5. PROCESSING OF MINORS’ PERSONAL DATA
5.1. Persons under 14 years of age may not submit any personal data via the Hotel’s website. If a person is under 14 years old, a written consent from a parent or guardian is required before submitting any personal information to use the Hotel’s services.
6. RETENTION PERIOD OF PERSONAL DATA
6.1. Personal data collected by the Hotel are stored in printed documents and/or in the Hotel’s information systems. Data are processed no longer than necessary to achieve the processing purposes or as required by the data subjects and/or applicable laws.

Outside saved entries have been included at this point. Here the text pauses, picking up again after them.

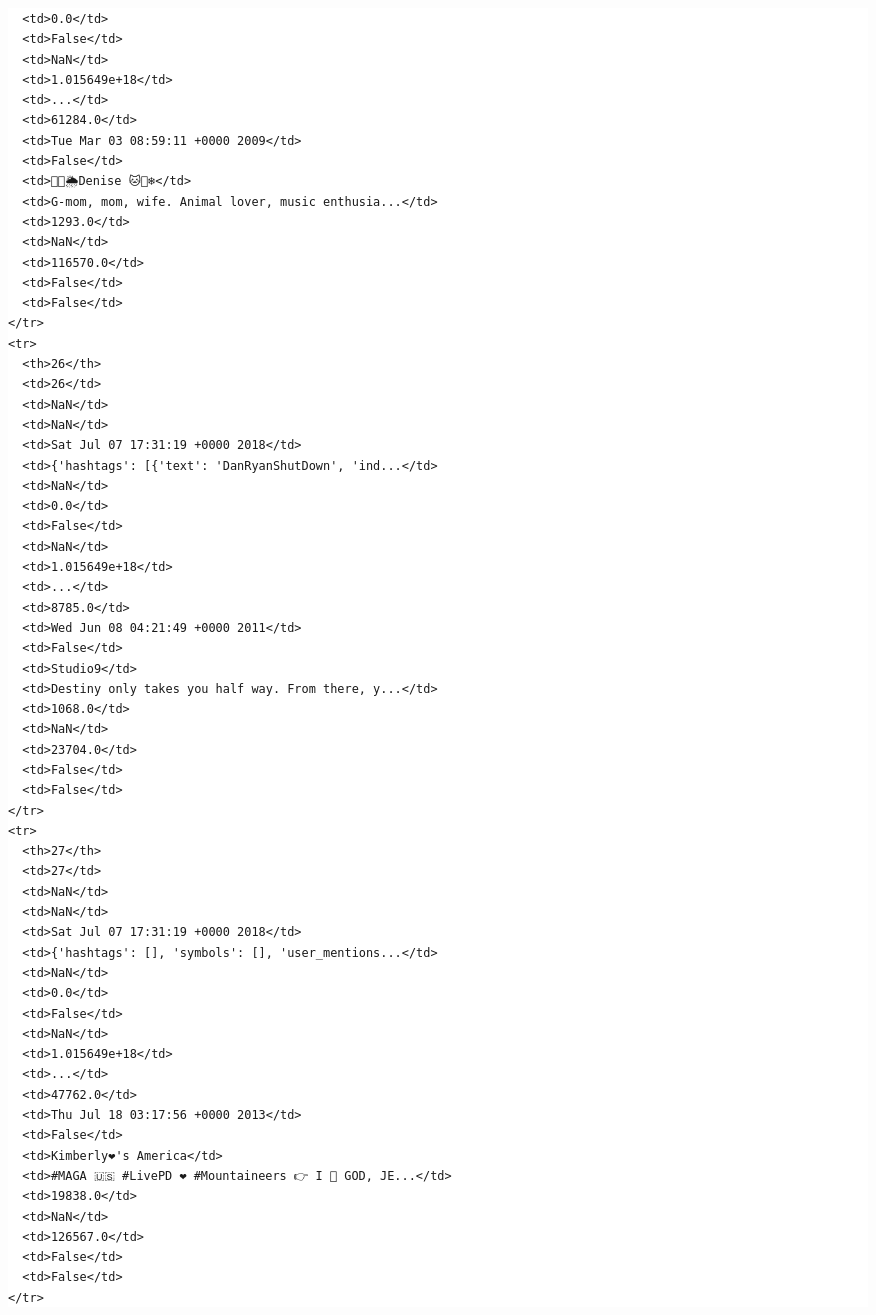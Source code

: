       <td>0.0</td>
      <td>False</td>
      <td>NaN</td>
      <td>1.015649e+18</td>
      <td>...</td>
      <td>61284.0</td>
      <td>Tue Mar 03 08:59:11 +0000 2009</td>
      <td>False</td>
      <td>🐞🦅🌦Denise 🐱🌲❄</td>
      <td>G-mom, mom, wife. Animal lover, music enthusia...</td>
      <td>1293.0</td>
      <td>NaN</td>
      <td>116570.0</td>
      <td>False</td>
      <td>False</td>
    </tr>
    <tr>
      <th>26</th>
      <td>26</td>
      <td>NaN</td>
      <td>NaN</td>
      <td>Sat Jul 07 17:31:19 +0000 2018</td>
      <td>{'hashtags': [{'text': 'DanRyanShutDown', 'ind...</td>
      <td>NaN</td>
      <td>0.0</td>
      <td>False</td>
      <td>NaN</td>
      <td>1.015649e+18</td>
      <td>...</td>
      <td>8785.0</td>
      <td>Wed Jun 08 04:21:49 +0000 2011</td>
      <td>False</td>
      <td>Studio9</td>
      <td>Destiny only takes you half way. From there, y...</td>
      <td>1068.0</td>
      <td>NaN</td>
      <td>23704.0</td>
      <td>False</td>
      <td>False</td>
    </tr>
    <tr>
      <th>27</th>
      <td>27</td>
      <td>NaN</td>
      <td>NaN</td>
      <td>Sat Jul 07 17:31:19 +0000 2018</td>
      <td>{'hashtags': [], 'symbols': [], 'user_mentions...</td>
      <td>NaN</td>
      <td>0.0</td>
      <td>False</td>
      <td>NaN</td>
      <td>1.015649e+18</td>
      <td>...</td>
      <td>47762.0</td>
      <td>Thu Jul 18 03:17:56 +0000 2013</td>
      <td>False</td>
      <td>Kimberly❤'s America</td>
      <td>#MAGA 🇺🇸 #LivePD ❤ #Mountaineers 👉 I 💞 GOD, JE...</td>
      <td>19838.0</td>
      <td>NaN</td>
      <td>126567.0</td>
      <td>False</td>
      <td>False</td>
    </tr>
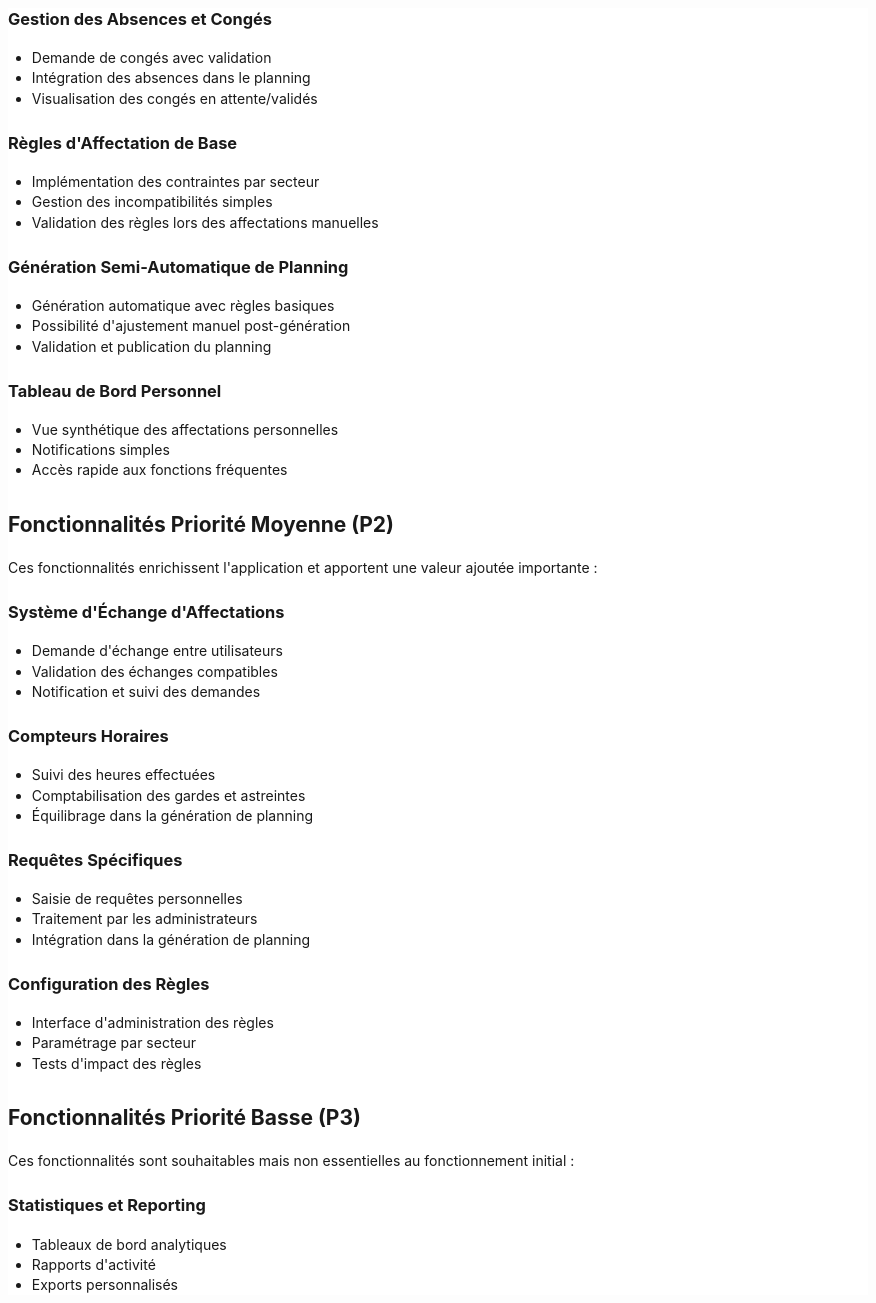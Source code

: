 ### Gestion des Absences et Congés
- Demande de congés avec validation
- Intégration des absences dans le planning
- Visualisation des congés en attente/validés

### Règles d'Affectation de Base
- Implémentation des contraintes par secteur
- Gestion des incompatibilités simples
- Validation des règles lors des affectations manuelles

### Génération Semi-Automatique de Planning
- Génération automatique avec règles basiques
- Possibilité d'ajustement manuel post-génération
- Validation et publication du planning

### Tableau de Bord Personnel
- Vue synthétique des affectations personnelles
- Notifications simples
- Accès rapide aux fonctions fréquentes

## Fonctionnalités Priorité Moyenne (P2)

Ces fonctionnalités enrichissent l'application et apportent une valeur ajoutée importante :

### Système d'Échange d'Affectations
- Demande d'échange entre utilisateurs
- Validation des échanges compatibles
- Notification et suivi des demandes

### Compteurs Horaires
- Suivi des heures effectuées
- Comptabilisation des gardes et astreintes
- Équilibrage dans la génération de planning

### Requêtes Spécifiques
- Saisie de requêtes personnelles
- Traitement par les administrateurs
- Intégration dans la génération de planning

### Configuration des Règles
- Interface d'administration des règles
- Paramétrage par secteur
- Tests d'impact des règles

## Fonctionnalités Priorité Basse (P3)

Ces fonctionnalités sont souhaitables mais non essentielles au fonctionnement initial :

### Statistiques et Reporting
- Tableaux de bord analytiques
- Rapports d'activité
- Exports personnalisés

6.2. Even if the data subject terminates a contract and stops using the Hotel’s services, the Hotel must continue storing the data to address potential future claims or legal issues until the data retention period expires.
7. RIGHTS OF THE DATA SUBJECT
7.1. Right to receive information about data processing.
7.2. Right to access processed data.
7.3. Right to request data correction.
7.4. Right to request data deletion (“Right to be forgotten”). This right does not apply when personal data are processed under another legal basis, such as contract execution or compliance with legal obligations.
7.5. Right to restrict data processing.
7.6. Right to object to data processing.
7.7. Right to data portability. This right must not negatively affect others’ rights and freedoms and does not apply to data processed non-automatically, e.g., in paper files.
7.8. Right to demand that no decision based solely on automated processing, including profiling, be applied.
7.9. Right to file a complaint regarding data processing to the State Data Protection Inspectorate.
8. The Hotel must ensure conditions for the data subject to exercise the above-mentioned rights, except in cases established by law when it is necessary to ensure national security or defense, public order, prevention, investigation, detection, or prosecution of criminal offenses, important economic or financial interests of the state, prevention or detection of professional or ethical misconduct, or protection of the rights and freedoms of the data subject or others.
9. PROCEDURE FOR EXERCISING DATA SUBJECT RIGHTS
9.1. The data subject may contact the Hotel regarding the exercise of their rights:
9.1.1. by submitting a written request in person, by mail, through a representative, or electronically via email: reception@hotelmichaelson.com;
9.1.2. verbally – by phone: +370 640 63378;
9.1.3. in writing – to the address: Žvejų g. 18 & 18A.
9.2. To prevent unlawful disclosure, upon receiving a request, the Hotel must verify the data subject’s identity.
9.3. The Hotel’s response must be provided no later than within one month from the date of receipt of the request, depending on the specific circumstances of data processing. This period may be extended by two additional months if necessary, considering the complexity and number of requests.
10. RESPONSIBILITIES OF THE DATA SUBJECT
10.1. The data subject must:
10.1.1. inform the Hotel about any changes in the provided information and data. It is important for the Hotel to have accurate and up-to-date data;
10.1.2. provide necessary information so that the Hotel can identify the data subject and ensure communication or cooperation with the correct individual (provide an identity document or confirm identity through legally established or electronic means). This is necessary to protect both the data subject’s and others’ personal data so that information is disclosed only to the rightful person.
11. FINAL PROVISIONS
11.1. By submitting personal data to the Hotel, the data subject agrees with this Privacy Policy, understands its provisions, and undertakes to comply with it.
11.2. As the Hotel develops and improves its activities, it has the right to amend this Privacy Policy unilaterally at any time. The Hotel may amend it in part or in full by publishing the updated version on its website.
11.3. Amendments or additions to the Privacy Policy take effect from the date of their publication on the website.